PRP : Existe-il un cursus
type pour réussir dans les métiers du lobbying ?
TB : IEP/Droit reste la meilleure formation de base. A
compléter si l'on veut se spécialiser dans les affaires
réglementaires d'un secteur d'activité ou sur un
enjeu de société tel que l'environnement. Par ailleurs,
les débouchés sont variés selon si l'on souhaite
intégrer un cabinet conseil, une entreprise ou une organisation
issue de la société civile.
PRP : Votre métier
connaît-il des évolutions ?
TB : Toute activité de conseil est en évolution
permanente.
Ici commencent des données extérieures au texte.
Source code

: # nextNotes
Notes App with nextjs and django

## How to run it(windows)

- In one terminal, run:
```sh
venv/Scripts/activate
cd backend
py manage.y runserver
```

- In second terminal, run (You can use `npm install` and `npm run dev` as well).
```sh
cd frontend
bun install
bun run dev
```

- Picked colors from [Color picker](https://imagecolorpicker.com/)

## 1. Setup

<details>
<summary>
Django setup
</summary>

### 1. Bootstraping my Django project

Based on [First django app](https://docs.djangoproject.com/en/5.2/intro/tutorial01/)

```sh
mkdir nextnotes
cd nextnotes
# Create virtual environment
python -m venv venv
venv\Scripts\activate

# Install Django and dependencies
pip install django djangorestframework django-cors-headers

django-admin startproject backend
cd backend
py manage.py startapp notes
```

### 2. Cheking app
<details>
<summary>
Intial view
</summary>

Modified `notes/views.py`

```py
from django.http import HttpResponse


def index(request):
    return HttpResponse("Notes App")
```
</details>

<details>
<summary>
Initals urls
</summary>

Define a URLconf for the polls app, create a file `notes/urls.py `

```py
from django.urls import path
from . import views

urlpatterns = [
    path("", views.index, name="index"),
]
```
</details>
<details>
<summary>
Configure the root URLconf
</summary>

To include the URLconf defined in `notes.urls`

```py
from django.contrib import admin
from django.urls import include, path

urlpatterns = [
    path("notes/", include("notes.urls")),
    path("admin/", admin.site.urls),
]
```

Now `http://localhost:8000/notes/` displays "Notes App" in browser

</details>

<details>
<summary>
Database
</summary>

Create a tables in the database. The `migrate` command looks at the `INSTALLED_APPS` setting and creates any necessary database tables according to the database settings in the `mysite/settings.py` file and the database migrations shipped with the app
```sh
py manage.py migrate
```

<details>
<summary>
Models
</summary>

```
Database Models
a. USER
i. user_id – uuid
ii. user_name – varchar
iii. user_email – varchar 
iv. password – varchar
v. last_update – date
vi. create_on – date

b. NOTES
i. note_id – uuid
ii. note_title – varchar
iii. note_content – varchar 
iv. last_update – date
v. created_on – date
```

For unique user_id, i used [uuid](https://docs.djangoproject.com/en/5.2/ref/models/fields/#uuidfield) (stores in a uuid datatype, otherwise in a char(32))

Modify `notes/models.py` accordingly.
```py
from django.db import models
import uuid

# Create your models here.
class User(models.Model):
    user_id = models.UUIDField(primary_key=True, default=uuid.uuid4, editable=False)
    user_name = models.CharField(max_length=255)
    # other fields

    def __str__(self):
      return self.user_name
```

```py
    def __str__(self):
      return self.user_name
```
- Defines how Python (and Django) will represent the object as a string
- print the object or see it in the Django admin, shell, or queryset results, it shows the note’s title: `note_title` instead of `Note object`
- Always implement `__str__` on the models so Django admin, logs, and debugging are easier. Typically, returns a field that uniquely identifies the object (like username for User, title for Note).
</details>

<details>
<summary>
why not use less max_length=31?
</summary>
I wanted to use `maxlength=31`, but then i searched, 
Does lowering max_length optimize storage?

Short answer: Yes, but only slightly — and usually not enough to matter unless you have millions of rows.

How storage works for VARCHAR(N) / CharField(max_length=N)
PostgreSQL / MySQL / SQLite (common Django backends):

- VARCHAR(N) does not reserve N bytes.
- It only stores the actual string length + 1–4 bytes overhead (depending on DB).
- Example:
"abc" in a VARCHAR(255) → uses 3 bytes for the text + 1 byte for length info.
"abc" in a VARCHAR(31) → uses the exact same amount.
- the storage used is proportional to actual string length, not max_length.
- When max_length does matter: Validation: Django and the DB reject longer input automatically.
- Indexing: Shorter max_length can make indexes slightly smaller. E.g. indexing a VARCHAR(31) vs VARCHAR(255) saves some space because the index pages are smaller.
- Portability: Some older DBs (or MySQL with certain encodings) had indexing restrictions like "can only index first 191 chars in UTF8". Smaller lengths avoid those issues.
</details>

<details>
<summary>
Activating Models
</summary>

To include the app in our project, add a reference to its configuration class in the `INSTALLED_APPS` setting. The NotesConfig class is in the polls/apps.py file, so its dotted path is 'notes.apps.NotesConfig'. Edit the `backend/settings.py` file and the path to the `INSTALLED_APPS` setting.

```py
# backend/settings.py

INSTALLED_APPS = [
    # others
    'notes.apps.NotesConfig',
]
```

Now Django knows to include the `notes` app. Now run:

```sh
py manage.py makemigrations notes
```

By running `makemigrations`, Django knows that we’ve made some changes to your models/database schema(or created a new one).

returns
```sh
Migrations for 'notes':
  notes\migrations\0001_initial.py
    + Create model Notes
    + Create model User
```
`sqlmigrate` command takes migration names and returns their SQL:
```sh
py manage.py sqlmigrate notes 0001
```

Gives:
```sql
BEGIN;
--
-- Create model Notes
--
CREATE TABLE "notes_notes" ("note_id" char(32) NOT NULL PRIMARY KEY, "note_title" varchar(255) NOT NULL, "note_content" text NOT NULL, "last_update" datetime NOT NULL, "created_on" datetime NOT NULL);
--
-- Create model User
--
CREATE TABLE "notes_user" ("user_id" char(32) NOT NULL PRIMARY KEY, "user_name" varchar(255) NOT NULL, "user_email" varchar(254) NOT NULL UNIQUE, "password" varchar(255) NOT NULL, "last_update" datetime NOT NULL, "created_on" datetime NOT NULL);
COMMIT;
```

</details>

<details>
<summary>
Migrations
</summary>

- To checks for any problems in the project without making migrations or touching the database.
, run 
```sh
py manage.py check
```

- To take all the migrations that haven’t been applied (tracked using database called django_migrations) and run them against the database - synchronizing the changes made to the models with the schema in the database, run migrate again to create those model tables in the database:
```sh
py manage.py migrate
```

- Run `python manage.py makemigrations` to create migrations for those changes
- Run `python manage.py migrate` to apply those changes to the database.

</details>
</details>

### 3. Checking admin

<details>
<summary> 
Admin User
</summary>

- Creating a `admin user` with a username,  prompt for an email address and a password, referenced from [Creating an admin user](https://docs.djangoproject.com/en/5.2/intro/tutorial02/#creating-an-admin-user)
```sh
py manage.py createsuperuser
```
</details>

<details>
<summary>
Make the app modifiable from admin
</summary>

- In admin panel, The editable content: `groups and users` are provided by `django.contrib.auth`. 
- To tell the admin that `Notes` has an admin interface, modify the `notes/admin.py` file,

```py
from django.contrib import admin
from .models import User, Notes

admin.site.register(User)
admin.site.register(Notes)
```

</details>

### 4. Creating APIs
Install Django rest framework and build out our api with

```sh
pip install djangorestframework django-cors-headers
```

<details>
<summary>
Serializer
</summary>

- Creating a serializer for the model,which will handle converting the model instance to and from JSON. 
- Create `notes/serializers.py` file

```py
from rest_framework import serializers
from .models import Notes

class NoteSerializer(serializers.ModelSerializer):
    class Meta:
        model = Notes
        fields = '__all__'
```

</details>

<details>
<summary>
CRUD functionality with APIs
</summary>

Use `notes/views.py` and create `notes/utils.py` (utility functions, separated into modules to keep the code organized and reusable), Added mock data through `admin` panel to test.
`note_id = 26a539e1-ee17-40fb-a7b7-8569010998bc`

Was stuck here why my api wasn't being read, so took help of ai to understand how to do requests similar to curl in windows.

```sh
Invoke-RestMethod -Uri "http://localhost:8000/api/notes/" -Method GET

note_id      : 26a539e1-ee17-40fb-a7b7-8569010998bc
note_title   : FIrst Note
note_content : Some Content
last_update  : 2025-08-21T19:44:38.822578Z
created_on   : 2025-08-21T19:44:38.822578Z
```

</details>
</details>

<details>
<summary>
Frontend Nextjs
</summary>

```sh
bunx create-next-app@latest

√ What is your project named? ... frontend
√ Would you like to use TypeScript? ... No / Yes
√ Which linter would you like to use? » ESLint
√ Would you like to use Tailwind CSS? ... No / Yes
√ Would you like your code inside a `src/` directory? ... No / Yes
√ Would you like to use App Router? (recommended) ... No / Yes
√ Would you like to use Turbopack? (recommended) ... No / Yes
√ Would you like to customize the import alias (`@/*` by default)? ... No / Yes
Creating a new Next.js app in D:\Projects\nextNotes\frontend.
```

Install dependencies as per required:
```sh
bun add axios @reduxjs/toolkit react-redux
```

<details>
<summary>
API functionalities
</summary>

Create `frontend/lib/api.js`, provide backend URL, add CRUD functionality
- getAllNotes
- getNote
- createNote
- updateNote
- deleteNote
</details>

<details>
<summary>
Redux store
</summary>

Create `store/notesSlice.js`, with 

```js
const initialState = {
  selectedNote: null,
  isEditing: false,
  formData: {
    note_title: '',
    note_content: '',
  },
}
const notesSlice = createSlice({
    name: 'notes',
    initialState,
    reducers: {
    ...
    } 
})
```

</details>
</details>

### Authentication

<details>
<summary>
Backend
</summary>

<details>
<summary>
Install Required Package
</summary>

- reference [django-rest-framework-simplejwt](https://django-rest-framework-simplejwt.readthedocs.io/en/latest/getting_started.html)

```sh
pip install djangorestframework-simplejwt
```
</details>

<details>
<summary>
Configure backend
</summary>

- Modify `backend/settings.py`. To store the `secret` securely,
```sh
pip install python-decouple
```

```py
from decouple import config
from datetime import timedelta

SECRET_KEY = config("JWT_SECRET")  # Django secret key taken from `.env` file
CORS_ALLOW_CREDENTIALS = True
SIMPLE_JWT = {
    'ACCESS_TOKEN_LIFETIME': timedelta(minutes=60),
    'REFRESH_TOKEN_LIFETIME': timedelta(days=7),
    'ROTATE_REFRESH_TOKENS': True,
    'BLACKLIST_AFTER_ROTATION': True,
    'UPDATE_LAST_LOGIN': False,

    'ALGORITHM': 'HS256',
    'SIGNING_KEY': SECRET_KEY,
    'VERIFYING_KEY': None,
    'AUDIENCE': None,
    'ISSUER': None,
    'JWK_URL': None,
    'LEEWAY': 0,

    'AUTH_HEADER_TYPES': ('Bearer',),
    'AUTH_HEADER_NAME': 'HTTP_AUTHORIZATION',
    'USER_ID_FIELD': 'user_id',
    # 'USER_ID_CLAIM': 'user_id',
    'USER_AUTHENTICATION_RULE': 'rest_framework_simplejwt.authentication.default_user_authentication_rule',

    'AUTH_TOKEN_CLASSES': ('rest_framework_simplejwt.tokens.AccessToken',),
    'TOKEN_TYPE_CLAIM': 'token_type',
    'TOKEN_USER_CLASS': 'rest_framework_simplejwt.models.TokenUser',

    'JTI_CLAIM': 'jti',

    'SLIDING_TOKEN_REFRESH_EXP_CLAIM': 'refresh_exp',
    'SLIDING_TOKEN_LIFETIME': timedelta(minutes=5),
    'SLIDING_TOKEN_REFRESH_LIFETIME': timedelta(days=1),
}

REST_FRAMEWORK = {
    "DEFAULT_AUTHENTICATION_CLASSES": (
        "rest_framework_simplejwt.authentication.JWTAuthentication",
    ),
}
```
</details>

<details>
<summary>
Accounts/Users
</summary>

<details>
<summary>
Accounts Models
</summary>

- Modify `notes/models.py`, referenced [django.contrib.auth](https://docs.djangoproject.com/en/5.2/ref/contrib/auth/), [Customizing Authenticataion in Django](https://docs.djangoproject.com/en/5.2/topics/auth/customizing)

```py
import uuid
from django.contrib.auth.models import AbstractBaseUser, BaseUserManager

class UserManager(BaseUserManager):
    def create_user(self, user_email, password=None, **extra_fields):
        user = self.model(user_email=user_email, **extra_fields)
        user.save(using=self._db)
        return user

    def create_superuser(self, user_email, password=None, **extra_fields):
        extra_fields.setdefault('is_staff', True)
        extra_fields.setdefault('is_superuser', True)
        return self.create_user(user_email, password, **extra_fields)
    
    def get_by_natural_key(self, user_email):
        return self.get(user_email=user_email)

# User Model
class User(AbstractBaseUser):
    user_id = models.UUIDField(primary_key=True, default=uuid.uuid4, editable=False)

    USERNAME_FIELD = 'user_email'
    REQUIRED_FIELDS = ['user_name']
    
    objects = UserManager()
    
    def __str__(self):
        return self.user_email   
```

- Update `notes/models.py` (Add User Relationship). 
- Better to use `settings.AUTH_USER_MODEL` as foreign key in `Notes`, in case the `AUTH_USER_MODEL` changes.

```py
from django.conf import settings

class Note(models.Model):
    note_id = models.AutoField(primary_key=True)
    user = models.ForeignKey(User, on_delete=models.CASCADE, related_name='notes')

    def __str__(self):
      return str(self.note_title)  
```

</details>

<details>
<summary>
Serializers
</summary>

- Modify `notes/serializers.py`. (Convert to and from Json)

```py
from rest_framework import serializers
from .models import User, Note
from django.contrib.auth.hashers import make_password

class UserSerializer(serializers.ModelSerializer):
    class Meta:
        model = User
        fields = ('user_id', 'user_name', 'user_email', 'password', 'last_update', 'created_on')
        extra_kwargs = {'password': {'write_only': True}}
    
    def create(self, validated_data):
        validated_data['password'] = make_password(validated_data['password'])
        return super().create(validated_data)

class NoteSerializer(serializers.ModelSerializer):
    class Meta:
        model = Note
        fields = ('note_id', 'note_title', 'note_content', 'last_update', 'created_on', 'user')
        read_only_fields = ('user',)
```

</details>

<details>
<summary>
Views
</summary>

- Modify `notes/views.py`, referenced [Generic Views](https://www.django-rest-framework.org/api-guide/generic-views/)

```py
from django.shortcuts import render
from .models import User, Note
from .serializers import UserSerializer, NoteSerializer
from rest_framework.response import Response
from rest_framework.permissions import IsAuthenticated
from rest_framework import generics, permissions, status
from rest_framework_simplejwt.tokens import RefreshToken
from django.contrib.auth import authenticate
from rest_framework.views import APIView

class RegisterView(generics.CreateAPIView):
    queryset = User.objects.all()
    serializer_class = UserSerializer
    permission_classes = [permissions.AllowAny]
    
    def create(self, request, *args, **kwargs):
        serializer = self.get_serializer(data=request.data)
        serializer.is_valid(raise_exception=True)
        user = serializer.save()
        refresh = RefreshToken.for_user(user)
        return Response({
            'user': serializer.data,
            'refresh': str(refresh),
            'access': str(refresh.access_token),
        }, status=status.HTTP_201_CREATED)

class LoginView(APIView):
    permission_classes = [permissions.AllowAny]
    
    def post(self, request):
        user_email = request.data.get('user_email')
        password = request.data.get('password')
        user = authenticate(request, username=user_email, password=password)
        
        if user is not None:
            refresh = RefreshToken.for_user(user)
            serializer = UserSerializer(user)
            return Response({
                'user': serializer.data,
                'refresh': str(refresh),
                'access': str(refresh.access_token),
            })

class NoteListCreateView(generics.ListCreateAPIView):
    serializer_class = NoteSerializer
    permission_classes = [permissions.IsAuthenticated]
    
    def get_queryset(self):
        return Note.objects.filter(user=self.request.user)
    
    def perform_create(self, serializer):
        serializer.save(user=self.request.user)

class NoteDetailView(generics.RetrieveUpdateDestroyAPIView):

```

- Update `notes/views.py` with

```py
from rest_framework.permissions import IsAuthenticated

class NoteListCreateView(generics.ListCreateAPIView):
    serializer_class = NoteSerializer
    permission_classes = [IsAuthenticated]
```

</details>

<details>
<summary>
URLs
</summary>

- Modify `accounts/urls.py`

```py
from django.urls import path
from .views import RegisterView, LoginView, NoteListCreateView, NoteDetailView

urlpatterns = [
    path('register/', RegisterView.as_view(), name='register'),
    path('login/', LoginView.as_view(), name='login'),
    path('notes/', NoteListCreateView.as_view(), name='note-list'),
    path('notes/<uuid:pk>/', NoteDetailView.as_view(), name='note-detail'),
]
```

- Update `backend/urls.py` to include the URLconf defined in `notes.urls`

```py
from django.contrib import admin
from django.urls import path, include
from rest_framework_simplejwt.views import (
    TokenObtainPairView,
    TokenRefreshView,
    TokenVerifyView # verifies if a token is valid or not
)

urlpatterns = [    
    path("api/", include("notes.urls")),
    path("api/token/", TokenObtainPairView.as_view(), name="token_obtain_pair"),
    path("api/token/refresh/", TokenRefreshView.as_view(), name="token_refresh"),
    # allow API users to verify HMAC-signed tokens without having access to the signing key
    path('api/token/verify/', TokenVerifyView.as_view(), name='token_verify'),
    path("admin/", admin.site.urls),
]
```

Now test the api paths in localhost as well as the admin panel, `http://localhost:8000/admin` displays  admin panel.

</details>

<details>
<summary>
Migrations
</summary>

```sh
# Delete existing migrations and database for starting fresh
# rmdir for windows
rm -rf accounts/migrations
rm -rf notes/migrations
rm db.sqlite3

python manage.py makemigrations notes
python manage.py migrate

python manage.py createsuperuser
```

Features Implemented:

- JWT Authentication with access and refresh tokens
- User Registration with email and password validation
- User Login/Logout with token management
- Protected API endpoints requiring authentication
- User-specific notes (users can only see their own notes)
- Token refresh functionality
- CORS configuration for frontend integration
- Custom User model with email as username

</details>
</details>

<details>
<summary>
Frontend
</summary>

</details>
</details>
Prenons le cas d'un lobbyiste qui conseillerait une
entreprise française du secteur des télécoms.
Cela suppose d'être à Bruxelles pour surveiller les
projets de directives du "paquet télécoms II",
d'intervenir auprès de la Commission européenne
et des eurodéputés afin de leur soumettre une série
de propositions juridiques qui aient été préalablement
justifiées par la position de l'OCDE en la matière
et celle du gouvernement français. Une fois adoptées,
ces directives devront être transposées en droit
français faisant l'objet d'un projet de loi portant DDOC
(diverses dispositions d'ordre communautaire). Il conviendra,
dès lors, d'intervenir auprès des parlementaires
pour leur donner la position de l'entreprise concernée
et de suivre la rédaction des décrets d'application.
Ceci pour démontrer que le jeu d'influence suit la décision politique. Aujourd'hui, celle-ci se situe à Bruxelles et à Genève. Paris ne conservant qu'une marge de manœuvre relativement étroite sur des secteurs réglementés où la souveraineté nationale prime encore.
PRP : Quels sont les
grands volets de vos interventions ?
TB : Pour mettre en œuvre une stratégie de
lobbying, il convient d'appliquer la méthodologie suivante
:
- Etude contextuelle visant à identifier les menaces et
opportunités pour l'entreprise ;
- Identification des interlocuteurs politiques et des relais d'opinion
;
- Elaboration de l'argumentaire et intervention auprès
des interlocuteurs ad hoc
Suivi des positions et mis en place des outils tactiques permettant
d'appuyer la stratégie d'influence (relations presse, colloques,
constitution et animation d'associations ad hoc ; etc).
PRP : A quelle éthique
répond votre métier ?
TB : J'applique en tout point la Charte relative à
l'exercice de la profession de conseil en lobbying que vous pouvez
lire sur le site de l'association.
PRP : Un attaché
de presse peut-il évoluer vers cette activité ?
TB : S'il dispose d'un relationnel-réseau efficace
dans les milieux concernés, il peut envisager d'évoluer
vers un poste d'attaché parlementaire d'un grand groupe.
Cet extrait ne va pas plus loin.